The useful thing about decorators, is that you can also do some advanced things such as run functions multiple times to get the averages as well. So with the decorator, we can make the call to the core function number of times and return the average speed since it may vary:

#decorator.py
import math, functools
import time

def measure_runtime(number_of_times=1):
	def decorator_func(original_func):
		def wrapper_func(*args, **kwargs):
			execution_time = 0
			for execution in range(number_of_times):
				start = time.time() 
				return_value = original_func(*args, **kwargs)
				end = time.time() 
				print(f"Runtime for [{execution}] for {original_func}: {end-start}")
				execution_time = execution_time + (end-start)
			execution_time = execution_time / float(number_of_times)
			print(f"***Average runtime for {original_func}: {execution_time} ***\n\n")

		return wrapper_func
	return decorator_func
		
@measure_runtime(3)
def sqrt_by_loop( count ):
	total = 0;
	for i in range(count):
		total = total + math.sqrt(i)
	print(f"Running function sqrt_by_loop: {total}")
	return total

@measure_runtime(3)
def sqrt_by_reduce( count ):	
	total = functools.reduce( lambda running_sum, next_item: running_sum + math.sqrt(next_item), range(count) )
	print(f"Running function sqrt_by_reduce: {total}")
	return total

sqrt_by_loop( 9145000) 
sqrt_by_reduce( 9145000) 

See how the decorator @measure_runtime was called with a parameter of ‘3’ which was to make the call to that function 3 times to get the average runtime.

The Concept Behind Decorators

So the above should explain the power of decorators. So how does it actually work? Well it’s a combination of a few interesting features in python:

  • Functions are First-Class Objects: this means you can assign functions to variables, pass them as arguments, and return them as values from other functions.
  • Scope / Closure: this specifically refers to how a nested function that has access to variable(s) from its enclosing function.

It’s these two things that make it possible to have decorators. This is a diagram that shows what happens conceptually. The actual call to the original function is circumvented to call the decorator which encapsulates the call to the original call with some additional functionality. That’s where the magic lies

How Function References Work

The above example for the performance measurement showed you how to call and crate a decorator, but let’s spend some time going through that in more detail so you can understand what is happening and decorators are even possible.

Here’s a simple example to a function call:

message = 'Hello world'
def main_func():
  print(message)
   
main_func()   
Output:
Hello World

The output will obviously show: ‘Hello world’. The reason is that the ‘main_func’ can see the variable ‘message’.

That’s easy enough. Now consider this example:

message = 'Hello world'
def main_func():
	print(message)
 
temp  = main_func
print("Temp:" + str(temp))
temp()   
Output:
Temp:<function main_func at 0x7f3d429551f0>
Hello World

What you see above is that the “main_func” is just a variable like any other variable (in fact, it’s an object), and that it has an address for the actual function. You can also assign it to other variables and call it.
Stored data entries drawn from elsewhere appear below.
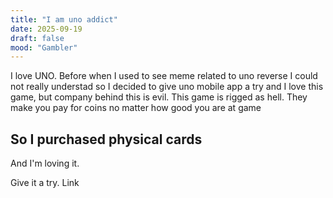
 ```yaml
---
title: "I am uno addict"
date: 2025-09-19
draft: false
mood: "Gambler"
---
```


I love UNO. Before when I used to see meme related to uno reverse I could not really understad so I decided to give uno mobile app a try and I love this game, but company behind this is evil. This game is rigged as hell. They make you pay for coins no matter how good you are at game

## So I purchased physical cards

And I'm loving it.

Give it a try. 
<a src="https://www.amazon.in/Mattel-Playing-Above-Adult-Multicolor/dp/B00GTJSGXE?crid=ZUH6PY304DRH&dib=eyJ2IjoiMSJ9.pSBbd6oumPyhMFBwMiBQT7ZdFj5e7RIpjj0-_PQbG95BjlpGSMr3UKsBxEWi0T0DWJQ70hoB2JYn-52vE6Yt90JTGiN-VJdDRGxGAcUnG_-Ihogi65lh1zNgiQo7Bph9ej9RjHDbN_RKaG-WkORrq_zuVHtfDwCcFYDIa2BmKJI2tPAi-iI_R9xaB8SNrqjbeQaPkrzipToU6yWzlu41nCiHu_RX7bm5fm18gCiXkMBC2jS9L6PUggFdiH48s9XVMT-XoKUafZiKLi38oED2GiPzfpiho5X3A56lvI74ar4.BS-vtpjgKt5dmEr5rtrzDUYDXerbb6j86NRIHxyvPX8&dib_tag=se&keywords=uno&qid=1758267438&sprefix=un%2Caps%2C351&sr=8-6&th=1&linkCode=ll1&tag=megatronblogg-21&linkId=4206cc32fa43b1078cbf1fe592115c7e&language=en_IN&ref_=as_li_ss_tl">Link</a>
This is a more complex example of using addresses inside a function:

def outer_func():
	message = 'Hello world'

	def inner_func():
		print(message)

	print( "1. Inside outer_func - address of inner_func:" + str(main_func) )
	return inner_func

print( "2. In main code - address of outer_func:" + str(outer_func))
my_func = outer_func() 
print( "3. In main code - address of what outer_func returns:" + str(my_func) + "\n\n")
print( "4. Now calling my_func()")
my_func()
Output:
2. In main code - address of outer_func:<function outer_func at 0x7f6d692d71f0>
1. Inside outer_func - address of inner_func:<function outer_func.<locals>.inner_func at 0x7f6d691deee0>
3. In main code - address of what outer_func returns:<function outer_func.<locals>.inner_func at 0x7f6d691deee0>


4. Now calling my_func()
Hello world

What’s happening here is the following:

  • The call to outer_func() returns a reference to the inner function called “inner_func()”. This is stored in the variable “my_func”
  • Next, when my_func is called through my_func() it will execute the code under “inner_func()”

And here’s a final example, but with data passed as variables:

def outer_func(msg):
    def inner_func():
        print("Inner Function:" + msg)
    return inner_func

hi_func = outer_func('Hi')
bye_func = outer_func('Bye')

hi_func()
bye_func()
Output:
Inner Function:Hi
Inner Function:Bye

As you can see, the messages were also accessible by the inner functions.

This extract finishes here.